RECORDED INFORMATION:
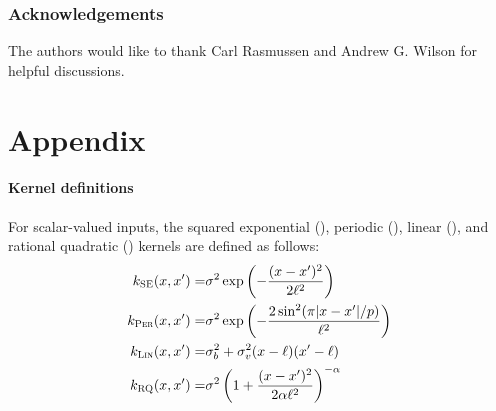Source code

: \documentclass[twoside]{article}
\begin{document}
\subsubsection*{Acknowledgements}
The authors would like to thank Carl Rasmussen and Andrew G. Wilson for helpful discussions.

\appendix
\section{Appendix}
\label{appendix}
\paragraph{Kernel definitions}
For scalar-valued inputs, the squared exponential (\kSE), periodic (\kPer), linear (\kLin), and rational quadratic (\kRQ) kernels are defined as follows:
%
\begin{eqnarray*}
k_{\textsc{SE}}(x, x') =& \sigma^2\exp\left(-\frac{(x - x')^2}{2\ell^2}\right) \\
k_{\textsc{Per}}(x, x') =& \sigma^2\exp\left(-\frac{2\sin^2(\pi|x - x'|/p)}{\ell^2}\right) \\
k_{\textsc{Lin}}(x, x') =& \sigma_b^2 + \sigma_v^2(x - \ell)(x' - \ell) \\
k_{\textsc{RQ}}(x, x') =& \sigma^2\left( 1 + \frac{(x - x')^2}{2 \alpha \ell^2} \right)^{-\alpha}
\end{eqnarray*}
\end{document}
* * *
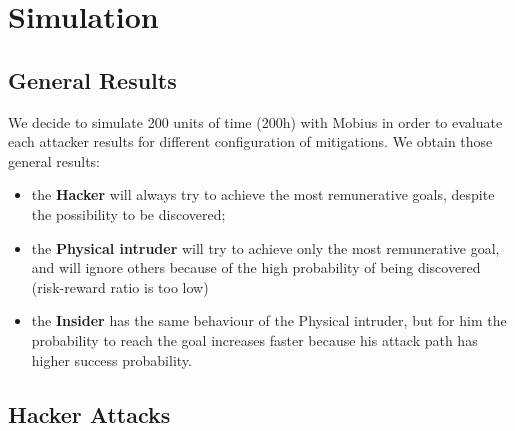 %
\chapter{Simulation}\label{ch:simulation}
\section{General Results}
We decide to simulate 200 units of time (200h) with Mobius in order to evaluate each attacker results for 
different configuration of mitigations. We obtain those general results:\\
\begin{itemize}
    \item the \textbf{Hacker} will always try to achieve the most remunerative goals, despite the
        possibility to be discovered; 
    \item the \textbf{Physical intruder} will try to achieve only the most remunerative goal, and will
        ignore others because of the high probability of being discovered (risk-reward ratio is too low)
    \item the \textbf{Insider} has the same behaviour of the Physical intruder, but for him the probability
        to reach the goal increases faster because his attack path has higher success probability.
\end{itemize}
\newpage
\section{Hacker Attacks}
==
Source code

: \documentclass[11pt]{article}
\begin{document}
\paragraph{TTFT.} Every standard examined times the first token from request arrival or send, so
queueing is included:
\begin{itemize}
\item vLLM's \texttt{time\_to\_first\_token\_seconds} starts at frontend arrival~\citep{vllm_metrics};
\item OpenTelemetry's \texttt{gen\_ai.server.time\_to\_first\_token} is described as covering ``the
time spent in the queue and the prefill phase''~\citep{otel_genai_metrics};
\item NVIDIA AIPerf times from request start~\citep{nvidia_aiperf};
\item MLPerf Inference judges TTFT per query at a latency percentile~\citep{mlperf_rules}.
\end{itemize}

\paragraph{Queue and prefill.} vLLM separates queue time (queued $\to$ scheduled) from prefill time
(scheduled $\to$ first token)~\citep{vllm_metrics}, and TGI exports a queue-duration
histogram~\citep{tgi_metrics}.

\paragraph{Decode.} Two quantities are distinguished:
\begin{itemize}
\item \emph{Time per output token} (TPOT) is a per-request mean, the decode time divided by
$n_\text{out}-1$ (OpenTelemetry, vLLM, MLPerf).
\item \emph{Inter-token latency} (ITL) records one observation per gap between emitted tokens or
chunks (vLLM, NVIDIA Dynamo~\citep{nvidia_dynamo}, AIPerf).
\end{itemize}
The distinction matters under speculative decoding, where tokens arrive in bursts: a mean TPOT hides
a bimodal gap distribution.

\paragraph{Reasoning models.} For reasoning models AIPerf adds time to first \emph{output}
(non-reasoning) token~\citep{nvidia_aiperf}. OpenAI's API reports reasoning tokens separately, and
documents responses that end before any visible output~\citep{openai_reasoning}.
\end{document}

WORK ORDER: Select the lines in this material that hold the word "because", leaving none out.

PROBLEM SOLUTION:
        ignore others because of the high probability of being discovered (risk-reward ratio is too low)
        to reach the goal increases faster because his attack path has higher success probability.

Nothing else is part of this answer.